> [PROVIDED ENTRIES]
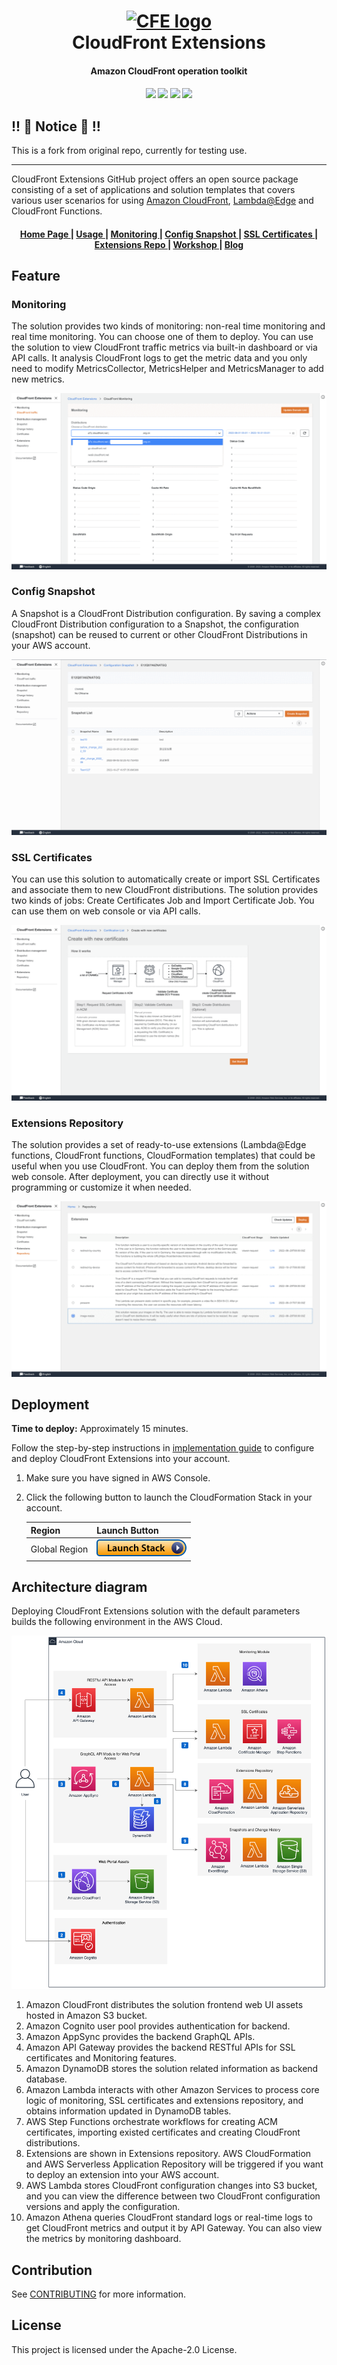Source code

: <h1 align="center">
  <a name="logo" href="https://www.amazonaws.cn/solutions/amazon-cloudfront-extensions/"><img src="https://awslabs.github.io/aws-cloudfront-extensions/en/images/cfe-logo.png" alt="CFE logo" width="200"></a>
  <br>
  CloudFront Extensions
</h1>
<h4 align="center">Amazon CloudFront operation toolkit</h4>
<div align="center">
  <h4>
    <a href="https://github.com/awslabs/aws-cloudfront-extensions/stargazers"><img src="https://img.shields.io/github/stars/awslabs/aws-cloudfront-extensions.svg?style=plasticr"/></a>
    <a href="https://github.com/awslabs/aws-cloudfront-extensions/commits/main"><img src="https://img.shields.io/github/last-commit/awslabs/aws-cloudfront-extensions.svg?style=plasticr"/></a>
    <a href="https://img.shields.io/badge/stable%20docs-implementation%20guide-orange?style=plasticr&label=docs"><img src="https://img.shields.io/badge/stable%20docs-implementation%20guide-orange?style=plasticr&label=docs"/></a>
    <a href="https://opensource.org/licenses/MIT"><img src="https://img.shields.io/badge/License-Apache%202.0-yellow.svg"></a>
  </h4>
</div>

## !! 🚨 Notice 🚨 !!

This is a fork from original repo, currently for testing use.

---



CloudFront Extensions GitHub project offers an open source package consisting of a set of applications and solution templates that covers various user scenarios for using [Amazon CloudFront](https://aws.amazon.com/cloudfront/), [Lambda@Edge](https://aws.amazon.com/lambda/edge/) and CloudFront Functions. 

<div align="center"><a name="menu"></a>
  <h4>
    <a href="https://www.amazonaws.cn/solutions/amazon-cloudfront-extensions/">
      Home Page
    </a>
    <span> | </span>
    <a href="https://awslabs.github.io/aws-cloudfront-extensions/">
      Usage
    </a>
    <span> | </span>
    <a href="https://awslabs.github.io/aws-cloudfront-extensions/en/monitoring/overview/">
      Monitoring
    </a>
    <span> | </span>
    <a href="https://awslabs.github.io/aws-cloudfront-extensions/en/distribution-management/snapshot/overview/">
      Config Snapshot
    </a>
    <span> | </span>
    <a href="https://awslabs.github.io/aws-cloudfront-extensions/en/distribution-management/ssl-certificates/overview/">
      SSL Certificates
    </a>
    <span> | </span>
    <a href="https://awslabs.github.io/aws-cloudfront-extensions/en/extension-repository/overview/">
      Extensions Repo
    </a>
    <span> | </span>
    <a href="https://awslabs.github.io/aws-cloudfront-extensions/workshop/">
      Workshop
    </a>
    <span> | </span>
    <a href="https://aws.amazon.com/cn/blogs/china/quickly-build-custom-cdn-monitoring-through-amazon-cloudfront-real-time-log/">
      Blog
    </a>
  </h4>
</div>


## Feature

### Monitoring
The solution provides two kinds of monitoring: non-real time monitoring and real time monitoring. You can choose one of them to deploy. You can use the solution to view CloudFront traffic metrics via built-in dashboard or via API calls. It analysis CloudFront logs to get the metric data and you only need to modify MetricsCollector, MetricsHelper and MetricsManager to add new metrics.

<img src='docs-ig/images/monitoring-demo.gif'>

### Config Snapshot
A Snapshot is a CloudFront Distribution configuration. By saving a complex CloudFront Distribution configuration to a Snapshot, the configuration (snapshot) can be reused to current or other CloudFront Distributions in your AWS account.


<img src='docs-ig/images/snapshot-demo.gif'>

### SSL Certificates

You can use this solution to automatically create or import SSL Certificates and associate them to new CloudFront distributions. The solution provides two kinds of jobs: Create Certificates Job and Import Certificate Job. You can use them on web console or via API calls.

<img src='docs-ig/images/ssl-demo.gif'>

### Extensions Repository

The solution provides a set of ready-to-use extensions (Lambda@Edge functions, CloudFront functions, CloudFormation templates) that could be useful when you use CloudFront. You can deploy them from the solution web console. After deployment, you can directly use it without programming or customize it when needed.

<img src='docs-ig/images/repo-demo.gif'>

## Deployment

**Time to deploy:** Approximately 15 minutes.

Follow the step-by-step instructions in [implementation guide](https://awslabs.github.io/aws-cloudfront-extensions/en/deployment/) to configure and deploy CloudFront Extensions into your account.

1. Make sure you have signed in AWS Console.
2. Click the following button to launch the CloudFormation Stack in your account.

   | Region        | Launch Button  |
   | ------------- | -------------  |
   | Global Region      |    [![Launch Stack](./docs-ig/images/deploy_button.png)](https://console.aws.amazon.com/cloudformation/home?region=us-east-1#/stacks/new?stackName=cloudFrontExtensionsConsole&templateURL=obsolete) |

## Architecture diagram

Deploying CloudFront Extensions solution with the default parameters builds the following environment in the AWS Cloud.

<img src='docs/images/arch.png'>


1. Amazon CloudFront distributes the solution frontend web UI assets hosted in Amazon S3 bucket.
2. Amazon Cognito user pool provides authentication for backend.
3. Amazon AppSync provides the backend GraphQL APIs.
4. Amazon API Gateway provides the backend RESTful APIs for SSL certificates and Monitoring features.
5. Amazon DynamoDB stores the solution related information as backend database.
6. Amazon Lambda interacts with other Amazon Services to process core logic of monitoring, SSL certificates and extensions repository, and obtains information updated in DynamoDB tables.
7. AWS Step Functions orchestrate workflows for creating ACM certificates, importing existed certificates and creating CloudFront distributions. 
8. Extensions are shown in Extensions repository. AWS CloudFormation and AWS Serverless Application Repository will be triggered if you want to deploy an extension into your AWS account.
9. AWS Lambda stores CloudFront configuration changes into S3 bucket, and you can view the difference between two CloudFront configuration versions and apply the configuration.
10. Amazon Athena queries CloudFront standard logs or real-time logs to get CloudFront metrics and output it by API Gateway. You can also view the metrics by monitoring dashboard.

## Contribution

See [CONTRIBUTING](./CONTRIBUTING.md) for more information.

## License

This project is licensed under the Apache-2.0 License.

> [YOUR INSTRUCTIONS] Would you set down the material exactly as it stands, without the pictures?

> [RESPONSE TO THIS TASK]
Source code

: <h1 align="center">
  <a name="logo" href="https://www.amazonaws.cn/solutions/amazon-cloudfront-extensions/"><img src="https://awslabs.github.io/aws-cloudfront-extensions/en/images/cfe-logo.png" alt="CFE logo" width="200"></a>
  <br>
  CloudFront Extensions
</h1>
<h4 align="center">Amazon CloudFront operation toolkit</h4>
<div align="center">
  <h4>
    <a href="https://github.com/awslabs/aws-cloudfront-extensions/stargazers"><img src="https://img.shields.io/github/stars/awslabs/aws-cloudfront-extensions.svg?style=plasticr"/></a>
    <a href="https://github.com/awslabs/aws-cloudfront-extensions/commits/main"><img src="https://img.shields.io/github/last-commit/awslabs/aws-cloudfront-extensions.svg?style=plasticr"/></a>
    <a href="https://img.shields.io/badge/stable%20docs-implementation%20guide-orange?style=plasticr&label=docs"><img src="https://img.shields.io/badge/stable%20docs-implementation%20guide-orange?style=plasticr&label=docs"/></a>
    <a href="https://opensource.org/licenses/MIT"><img src="https://img.shields.io/badge/License-Apache%202.0-yellow.svg"></a>
  </h4>
</div>

## !! 🚨 Notice 🚨 !!

This is a fork from original repo, currently for testing use.

---



CloudFront Extensions GitHub project offers an open source package consisting of a set of applications and solution templates that covers various user scenarios for using [Amazon CloudFront](https://aws.amazon.com/cloudfront/), [Lambda@Edge](https://aws.amazon.com/lambda/edge/) and CloudFront Functions. 

<div align="center"><a name="menu"></a>
  <h4>
    <a href="https://www.amazonaws.cn/solutions/amazon-cloudfront-extensions/">
      Home Page
    </a>
    <span> | </span>
    <a href="https://awslabs.github.io/aws-cloudfront-extensions/">
      Usage
    </a>
    <span> | </span>
    <a href="https://awslabs.github.io/aws-cloudfront-extensions/en/monitoring/overview/">
      Monitoring
    </a>
    <span> | </span>
    <a href="https://awslabs.github.io/aws-cloudfront-extensions/en/distribution-management/snapshot/overview/">
      Config Snapshot
    </a>
    <span> | </span>
    <a href="https://awslabs.github.io/aws-cloudfront-extensions/en/distribution-management/ssl-certificates/overview/">
      SSL Certificates
    </a>
    <span> | </span>
    <a href="https://awslabs.github.io/aws-cloudfront-extensions/en/extension-repository/overview/">
      Extensions Repo
    </a>
    <span> | </span>
    <a href="https://awslabs.github.io/aws-cloudfront-extensions/workshop/">
      Workshop
    </a>
    <span> | </span>
    <a href="https://aws.amazon.com/cn/blogs/china/quickly-build-custom-cdn-monitoring-through-amazon-cloudfront-real-time-log/">
      Blog
    </a>
  </h4>
</div>


## Feature

### Monitoring
The solution provides two kinds of monitoring: non-real time monitoring and real time monitoring. You can choose one of them to deploy. You can use the solution to view CloudFront traffic metrics via built-in dashboard or via API calls. It analysis CloudFront logs to get the metric data and you only need to modify MetricsCollector, MetricsHelper and MetricsManager to add new metrics.

<img src='docs-ig/images/monitoring-demo.gif'>

### Config Snapshot
A Snapshot is a CloudFront Distribution configuration. By saving a complex CloudFront Distribution configuration to a Snapshot, the configuration (snapshot) can be reused to current or other CloudFront Distributions in your AWS account.


<img src='docs-ig/images/snapshot-demo.gif'>

### SSL Certificates

You can use this solution to automatically create or import SSL Certificates and associate them to new CloudFront distributions. The solution provides two kinds of jobs: Create Certificates Job and Import Certificate Job. You can use them on web console or via API calls.

<img src='docs-ig/images/ssl-demo.gif'>

### Extensions Repository

The solution provides a set of ready-to-use extensions (Lambda@Edge functions, CloudFront functions, CloudFormation templates) that could be useful when you use CloudFront. You can deploy them from the solution web console. After deployment, you can directly use it without programming or customize it when needed.

<img src='docs-ig/images/repo-demo.gif'>

## Deployment

**Time to deploy:** Approximately 15 minutes.

Follow the step-by-step instructions in [implementation guide](https://awslabs.github.io/aws-cloudfront-extensions/en/deployment/) to configure and deploy CloudFront Extensions into your account.

1. Make sure you have signed in AWS Console.
2. Click the following button to launch the CloudFormation Stack in your account.

   | Region        | Launch Button  |
   | ------------- | -------------  |
   | Global Region      |    [![Launch Stack](./docs-ig/images/deploy_button.png)](https://console.aws.amazon.com/cloudformation/home?region=us-east-1#/stacks/new?stackName=cloudFrontExtensionsConsole&templateURL=obsolete) |

## Architecture diagram

Deploying CloudFront Extensions solution with the default parameters builds the following environment in the AWS Cloud.

<img src='docs/images/arch.png'>


1. Amazon CloudFront distributes the solution frontend web UI assets hosted in Amazon S3 bucket.
2. Amazon Cognito user pool provides authentication for backend.
3. Amazon AppSync provides the backend GraphQL APIs.
4. Amazon API Gateway provides the backend RESTful APIs for SSL certificates and Monitoring features.
5. Amazon DynamoDB stores the solution related information as backend database.
6. Amazon Lambda interacts with other Amazon Services to process core logic of monitoring, SSL certificates and extensions repository, and obtains information updated in DynamoDB tables.
7. AWS Step Functions orchestrate workflows for creating ACM certificates, importing existed certificates and creating CloudFront distributions. 
8. Extensions are shown in Extensions repository. AWS CloudFormation and AWS Serverless Application Repository will be triggered if you want to deploy an extension into your AWS account.
9. AWS Lambda stores CloudFront configuration changes into S3 bucket, and you can view the difference between two CloudFront configuration versions and apply the configuration.
10. Amazon Athena queries CloudFront standard logs or real-time logs to get CloudFront metrics and output it by API Gateway. You can also view the metrics by monitoring dashboard.

## Contribution

See [CONTRIBUTING](./CONTRIBUTING.md) for more information.

## License

This project is licensed under the Apache-2.0 License.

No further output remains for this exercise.